■ LISTED ENTRIES
*****

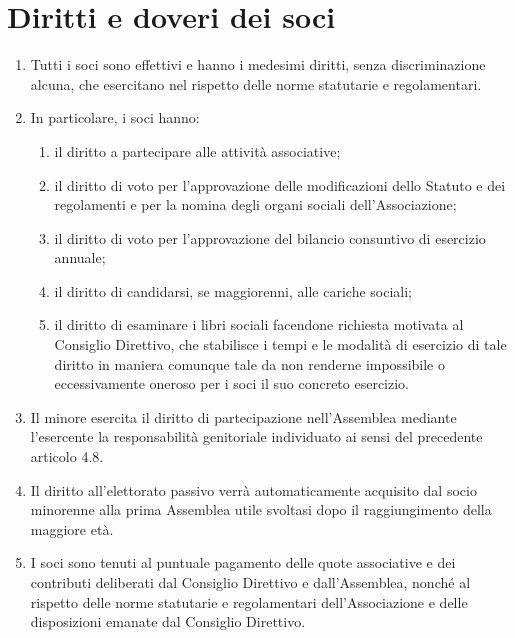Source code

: \documentclass{djtsdoc}
\begin{document}
	\section{Diritti e doveri dei soci}
	\begin{enumerate}
		\item Tutti i soci sono effettivi e hanno i medesimi diritti, senza discriminazione alcuna, che esercitano nel rispetto delle norme statutarie e regolamentari.
		\item In particolare, i soci hanno:
		\begin{enumerate}
			\item il diritto a partecipare alle attività associative;
			\item il diritto di voto per l'approvazione delle modificazioni dello Statuto e dei regolamenti e per la nomina degli organi sociali dell'Associazione;
			\item il diritto di voto per l'approvazione del bilancio consuntivo di esercizio annuale;
			\item il diritto di candidarsi, se maggiorenni, alle cariche sociali;
			\item il diritto di esaminare i libri sociali facendone richiesta motivata al Consiglio Direttivo, che stabilisce i tempi e le modalità di esercizio di tale diritto in maniera comunque tale da non renderne impossibile o eccessivamente oneroso per i soci il suo concreto esercizio.
		\end{enumerate}
		\item Il minore esercita il diritto di partecipazione nell'Assemblea mediante l'esercente la responsabilità genitoriale individuato ai sensi del precedente articolo 4.8.
		\item Il diritto all'elettorato passivo verrà automaticamente acquisito dal socio minorenne alla prima Assemblea utile svoltasi dopo il raggiungimento della maggiore età.
		\item I soci sono tenuti al puntuale pagamento delle quote associative e dei contributi deliberati dal Consiglio Direttivo e dall'Assemblea, nonché al rispetto delle norme statutarie e regolamentari dell'Associazione e delle disposizioni emanate dal Consiglio Direttivo.
	\end{enumerate}
	
\end{document}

*****

■ EXERCISE DETAILS
If an entry contains a picture, omit it; restate everything else word for word.

■ ANSWER AREA
Source code

: \documentclass{djtsdoc}
\begin{document}
	\section{Diritti e doveri dei soci}
	\begin{enumerate}
		\item Tutti i soci sono effettivi e hanno i medesimi diritti, senza discriminazione alcuna, che esercitano nel rispetto delle norme statutarie e regolamentari.
		\item In particolare, i soci hanno:
		\begin{enumerate}
			\item il diritto a partecipare alle attività associative;
			\item il diritto di voto per l'approvazione delle modificazioni dello Statuto e dei regolamenti e per la nomina degli organi sociali dell'Associazione;
			\item il diritto di voto per l'approvazione del bilancio consuntivo di esercizio annuale;
			\item il diritto di candidarsi, se maggiorenni, alle cariche sociali;
			\item il diritto di esaminare i libri sociali facendone richiesta motivata al Consiglio Direttivo, che stabilisce i tempi e le modalità di esercizio di tale diritto in maniera comunque tale da non renderne impossibile o eccessivamente oneroso per i soci il suo concreto esercizio.
		\end{enumerate}
		\item Il minore esercita il diritto di partecipazione nell'Assemblea mediante l'esercente la responsabilità genitoriale individuato ai sensi del precedente articolo 4.8.
		\item Il diritto all'elettorato passivo verrà automaticamente acquisito dal socio minorenne alla prima Assemblea utile svoltasi dopo il raggiungimento della maggiore età.
		\item I soci sono tenuti al puntuale pagamento delle quote associative e dei contributi deliberati dal Consiglio Direttivo e dall'Assemblea, nonché al rispetto delle norme statutarie e regolamentari dell'Associazione e delle disposizioni emanate dal Consiglio Direttivo.
	\end{enumerate}
	
\end{document}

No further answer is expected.